Eugenia Zerbini – PLANOS
“Teresa Cristina é popularmente lembrada apenas pela decepção que causou no jovem imperador, por ser pouco bonita, além de mancar. Em Para Você Se Lembrar de Mim (título provisório) fui além disso”, explica a escritora. Ela acredita que há um olhar atual no texto ao ter refeito o início do romance, “fazendo a imperatriz assistir ao incêndio que destruiu o Museu Nacional, originalmente Paço de São Cristóvão, sua casa”. O livro está em negociação com uma editora.
Trecho:
“Atravesso o cerco das labaredas para ver de perto o museu arder. Meu coração – até então frio com o sopro do Eterno – queima junto com ele. Antes que o telhado caia, lanço-me em direção ao andar superior, procurando meu oratório. Busco com os olhos o teto abobadado com a pomba do Espírito Santo pintada ao meio. Criador meu, tudo isso era mesmo necessário?”
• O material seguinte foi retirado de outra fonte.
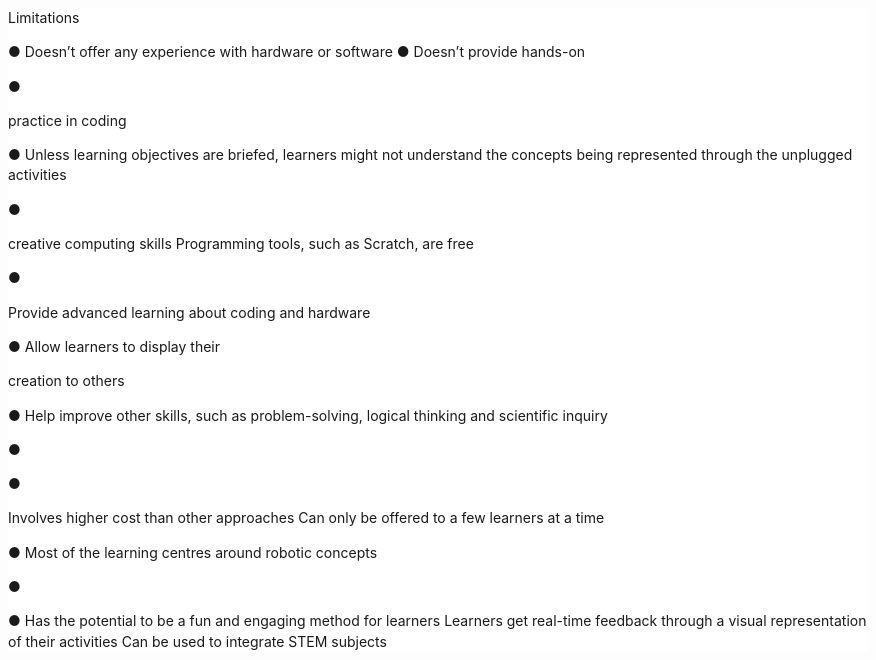 Limitations 

● Doesn’t offer any experience 
with hardware or software 
● Doesn’t provide hands-on 

●

practice in coding 

● Unless learning objectives 
are briefed, learners might 
not understand the concepts 
being represented through 
the unplugged activities 

●

creative computing skills 
Programming tools, such as 
Scratch, are free 

●

Provide advanced learning about 
coding and hardware 

● Allow learners to display their 

creation to others 

● Help improve other skills, such 
as problem-solving, logical 
thinking and scientific inquiry 

●

●

Involves higher cost than other 
approaches 
Can only be offered to a few 
learners at a time 

● Most of the learning centres 
around robotic concepts 

●

● Has the potential to be a fun 
and engaging method for 
learners 
Learners get real-time 
feedback through a visual 
representation of their 
activities 
Can be used to integrate 
STEM subjects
*Walnice Nogueira Galvão é crítica literária e professora emérita da FFLCH-USP.
Marcelino Freire
Indica: Sued Hosana
“Minha indicação vai ser diferente. Explico: tenho acompanhado muito o movimento da poesia falada. Recentemente, na Balada Literária em Salvador, dentro do Sarau da Diversidade, conheci a poesia de Sued Hosana. Uma poesia que fala com o corpo, a voz, a cabeça erguida, o olho aceso. Ele (é um rapaz que se denomina não binário) foi ovacionado pela plateia. Indicando a Sued Hosana, quero falar da força da poesia com temática GLBT e dizer que a literatura que tem sacudido o País é a literatura feita nas quebradas – movimento dos saraus e batalhas e slams de resistência.”
Sued Hosana – PLANOS
“Sou uma preta bisha-travesty como diria Linn da Quebrada, estudante de pedagogia, cantora, escritora, poetisa e performista”, apresenta-se Sued Hosana, direto de Salvador. Ela conta que a relação com a literatura começou no ensino fundamental, e a vontade de criar as próprias histórias a levou para a composição e poesia. Além da atuação no slam, ela faz parte do coletivo MAMBXS, “uma banda perfopoliticomusical”, e com esse projeto pretende lançar, em 2019, clipe e música.
TRECHO
“Ah minha
palavra
é tipo katana
cortando as bananas que tentaram me jogar
Bacana!
minha mente insana não deseja fama nem grana, mas revolucionar nação
As preta pari e nos gera essa geração
e tô na visão antes que seja tarde
construindo união com muita coragem
se aponta o dedo só pra preto
a cara nem arde
COVARDE! (…)”
*Marcelino Freire é escritor, autor de, entre outros, ‘Bagageiro’ (RECORD, 2018).
As informações são do jornal O Estado de S. Paulo.